Выбрать главу

А между тем взглянуть на мир со старой колокольни он уже не может, и питают его творчество традиции литературы письменной, которая отличается от устного народного творчества, как магазинная сметана от деревенской. И можно с сожалением сказать о горькой этой участи словами А.Передреева: "И города из нас не получилось, и навсегда утрачено село". Хорошо, что писатель выходит из народа, да жалко, что он назад не возвращается.

Нет, интерес к народному слову, отшлифованному, как речная галька, ещё не утрачивается, более того – с годами усиливается жажда к тому, что рождено непосредственно в народной стихии, естественному, как дыхание, и точному, как восход солнца. Конечно, народ – это не только сельский житель и уже давно – чаще всего не сельский. Но по-прежнему эталоном национальной мудрости остаётся село, ведь крестьянский "лад" складывался веками и без его молчаливого "стариковского" одобрения городскому – не обойтись.

Поэзия Николая Якунина драгоценна именно своей народностью. Поэт-самоучка, он не имеет даже среднего образования, никогда не был участником литературных объединений, семинаров и совещаний.
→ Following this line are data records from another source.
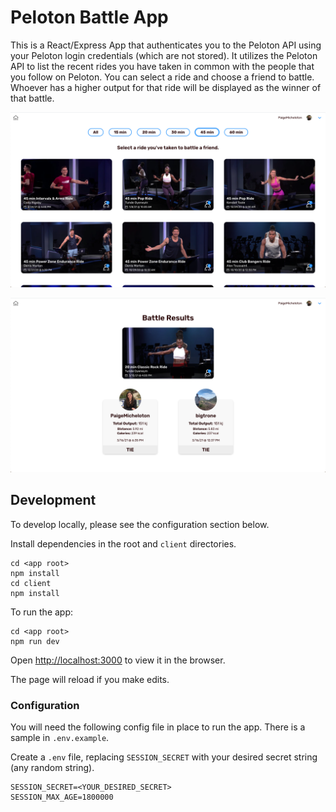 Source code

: # Peloton Battle App

This is a React/Express App that authenticates you to the Peloton API using your Peloton login credentials (which are not stored). It utilizes the Peloton API to list the recent rides you have taken in common with the people that you follow on Peloton. You can select a ride and choose a friend to battle. Whoever has a higher output for that ride will be displayed as the winner of that battle.

![rides-preview](./ridesPreview.png)

![results-preview](./resultsPreview.png)

## Development

To develop locally, please see the configuration section below.

Install dependencies in the root and `client` directories.
```
cd <app root>
npm install
cd client
npm install
```

To run the app:
```
cd <app root>
npm run dev
```

Open [http://localhost:3000](http://localhost:3000) to view it in the browser.

The page will reload if you make edits.

### Configuration

You will need the following config file in place to run the app. There is a sample in `.env.example`.


Create a `.env` file, replacing `SESSION_SECRET` with your desired secret string (any random string).
```
SESSION_SECRET=<YOUR_DESIRED_SECRET>
SESSION_MAX_AGE=1800000
```
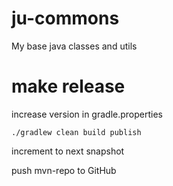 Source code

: # ju-commons
My base java classes and utils

# make release
increase version in gradle.properties

```
./gradlew clean build publish
```

increment to next snapshot

push mvn-repo to GitHub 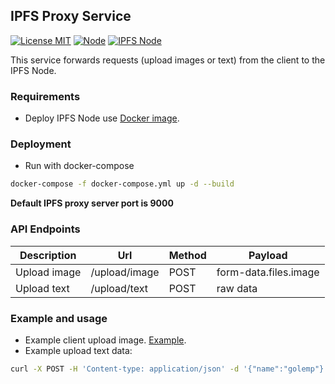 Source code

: ## IPFS Proxy Service

[![License MIT](https://img.shields.io/badge/license-MIT-green?style=flat-square)](/LICENSE)
[![Node](https://img.shields.io/badge/14.0.0-Node-009933?style=flat-square)](https://nodejs.org/en/)
[![IPFS Node](https://img.shields.io/badge/go_ipfs-IPFS-009999?style=flat-square)](https://hub.docker.com/r/ipfs/go-ipfs/)

This service forwards requests (upload images or text) from the client to the IPFS Node.

### Requirements
- Deploy IPFS Node use [Docker image](https://hub.docker.com/r/ipfs/go-ipfs/).

### Deployment
- Run with docker-compose
```bash
docker-compose -f docker-compose.yml up -d --build
```

**Default IPFS proxy server port is 9000**

### API Endpoints
| Description   | Url           | Method | Payload               |
| --------------|---------------|--------|-----------------------|
| Upload image  | /upload/image | POST   | form-data.files.image |
| Upload text   | /upload/text  | POST   | raw data              |

### Example and usage
- Example client upload image. [Example](example.html).
- Example upload text data:

```bash
curl -X POST -H 'Content-type: application/json' -d '{"name":"golemp"}' 127.0.0.1:9000/upload/text
```
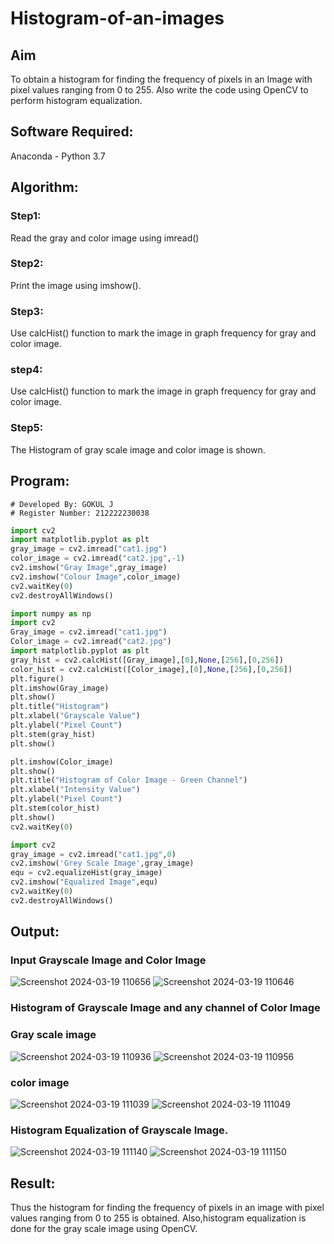 # Histogram-of-an-images
## Aim
To obtain a histogram for finding the frequency of pixels in an Image with pixel values ranging from 0 to 255. Also write the code using OpenCV to perform histogram equalization.

## Software Required:
Anaconda - Python 3.7

## Algorithm:
### Step1:
Read the gray and color image using imread()

### Step2:
Print the image using imshow().

### Step3:
Use calcHist() function to mark the image in graph frequency for gray and color image.

### step4:
Use calcHist() function to mark the image in graph frequency for gray and color image.

### Step5:
The Histogram of gray scale image and color image is shown.


## Program:
```
# Developed By: GOKUL J 
# Register Number: 212222230038 
```
```python
import cv2
import matplotlib.pyplot as plt
gray_image = cv2.imread("cat1.jpg")
color_image = cv2.imread("cat2.jpg",-1)
cv2.imshow("Gray Image",gray_image)
cv2.imshow("Colour Image",color_image)
cv2.waitKey(0)
cv2.destroyAllWindows()
```
```python
import numpy as np
import cv2
Gray_image = cv2.imread("cat1.jpg")
Color_image = cv2.imread("cat2.jpg")
import matplotlib.pyplot as plt
gray_hist = cv2.calcHist([Gray_image],[0],None,[256],[0,256])
color_hist = cv2.calcHist([Color_image],[0],None,[256],[0,256])
plt.figure()
plt.imshow(Gray_image)
plt.show()
plt.title("Histogram")
plt.xlabel("Grayscale Value")
plt.ylabel("Pixel Count")
plt.stem(gray_hist)
plt.show()
```
```python
plt.imshow(Color_image)
plt.show()
plt.title("Histogram of Color Image - Green Channel")
plt.xlabel("Intensity Value")
plt.ylabel("Pixel Count")
plt.stem(color_hist)
plt.show()
cv2.waitKey(0)
```
```python
import cv2
gray_image = cv2.imread("cat1.jpg",0)
cv2.imshow('Grey Scale Image',gray_image)
equ = cv2.equalizeHist(gray_image)
cv2.imshow("Equalized Image",equ)
cv2.waitKey(0)
cv2.destroyAllWindows()
```





## Output:
### Input Grayscale Image and Color Image
![Screenshot 2024-03-19 110656](https://github.com/Gokul0117/Histogram-of-an-images/assets/121165938/47d99e12-5154-4d45-8aa4-4e7d88dcde12) ![Screenshot 2024-03-19 110646](https://github.com/Gokul0117/Histogram-of-an-images/assets/121165938/35ccc03e-0235-4563-877b-51a52b5ec880)



### Histogram of Grayscale Image and any channel of Color Image
### Gray scale image
![Screenshot 2024-03-19 110936](https://github.com/Gokul0117/Histogram-of-an-images/assets/121165938/fc69ba51-8f79-4180-a6cf-f2f91855f5c3)
![Screenshot 2024-03-19 110956](https://github.com/Gokul0117/Histogram-of-an-images/assets/121165938/3b169b2b-ae62-4003-83bb-9fe053280058)

### color image
![Screenshot 2024-03-19 111039](https://github.com/Gokul0117/Histogram-of-an-images/assets/121165938/d69c8d3b-63b9-4f16-9974-156785d369d2)
![Screenshot 2024-03-19 111049](https://github.com/Gokul0117/Histogram-of-an-images/assets/121165938/bf9e4654-b473-4e58-8ea3-303e22c5605c)



### Histogram Equalization of Grayscale Image.

![Screenshot 2024-03-19 111140](https://github.com/Gokul0117/Histogram-of-an-images/assets/121165938/d3570f97-6c61-47c3-b7d1-063cce684bb8) ![Screenshot 2024-03-19 111150](https://github.com/Gokul0117/Histogram-of-an-images/assets/121165938/c2dd52bb-d65f-402d-8973-b9de6bc4260d)




## Result: 
Thus the histogram for finding the frequency of pixels in an image with pixel values ranging from 0 to 255 is obtained. Also,histogram equalization is done for the gray scale image using OpenCV.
Но нет худа без добра. Может быть, именно поэтому он долго сохранял свой жизненный уклад таким, каким получил его в наследство, и, живя среди родни и односельчан повседневными крестьянскими заботами, сам того не ведая, оставался частицей народа и выразителем его чаяний. Все эти годы он глядел вокруг глазами своих земляков, думал их думами, и было бы правильно сказать, что это народ писал его рукой. Скорее всего, судьбу его надо считать счастливой, ибо разве может быть для поэта большее счастье, чем возможность – хотя бы невольно – выразить взгляды и состояние народной души?

В стихотворениях Николая Якунина еще живёт и дышит уже ушедшая Русь с её песенностью и поэтичностью:

Перезревшие падают звёзды,

Поджигая напев на лету.

И припевки – поэзии гроздья –

Над притихшей деревней цветут, –

вспоминает он время, так странно исчезнувшее, растаявшее почти на глазах. С тех пор много воды утекло и многое изменилось, но самое главное:

Промчалась тревожно над сёлами

Последняя трель соловья,

А были когда-то весёлыми,

Певучими наши края, –

с тихой грустью недоумения сожалеет поэт об утраченной не только им радости, как ушедшей молодости. И никакого социологического исследования не надо, и никакие агитбригады уже не помогут, если поэт заметил этот тревожный факт. А ведь песня – работе не помеха, скорее, наоборот:

Как грянут бедовые бабоньки

Старинную песню – да так! –

Что острые косы да грабельки,

Как птицы, мелькают в руках.

Конечно, речь не о "молочных реках и кисельных берегах" былых лет, поэт хорошо помнит, что и тогда "жили не сытно, но весело", да не хлебом единым жив человек. А песня естественно украшала народный быт не только по праздникам, но и в будни, и уж тем более немыслимы были без неё молодые весенние ночи:

А в ночи – дождливые, вешние –

От песен светлело окрест.

По голосу парни нездешние

Своих находили невест.

Утеря деревней певучести – самая точная и самая, может быть, страшная примета перемен, произошедших в деревне в послевоенное время, и, видимо, необратимо. И вдвойне страшна эта потеря для поэта, ведь именно в той – песенной – атмосфере начиналось его творчество, как и творчество многих других – ставших или не ставших стихотворцами – людей: "Плывут мелодии, как реки, переливаясь и журча. И плещет в каждом человеке – в душе – прозрачный свет ручья". И если теперь немало ручьев затинилось, то в душах людских этих ручьёв замутилось не меньше. Заболотились родники, обезлюдели деревни.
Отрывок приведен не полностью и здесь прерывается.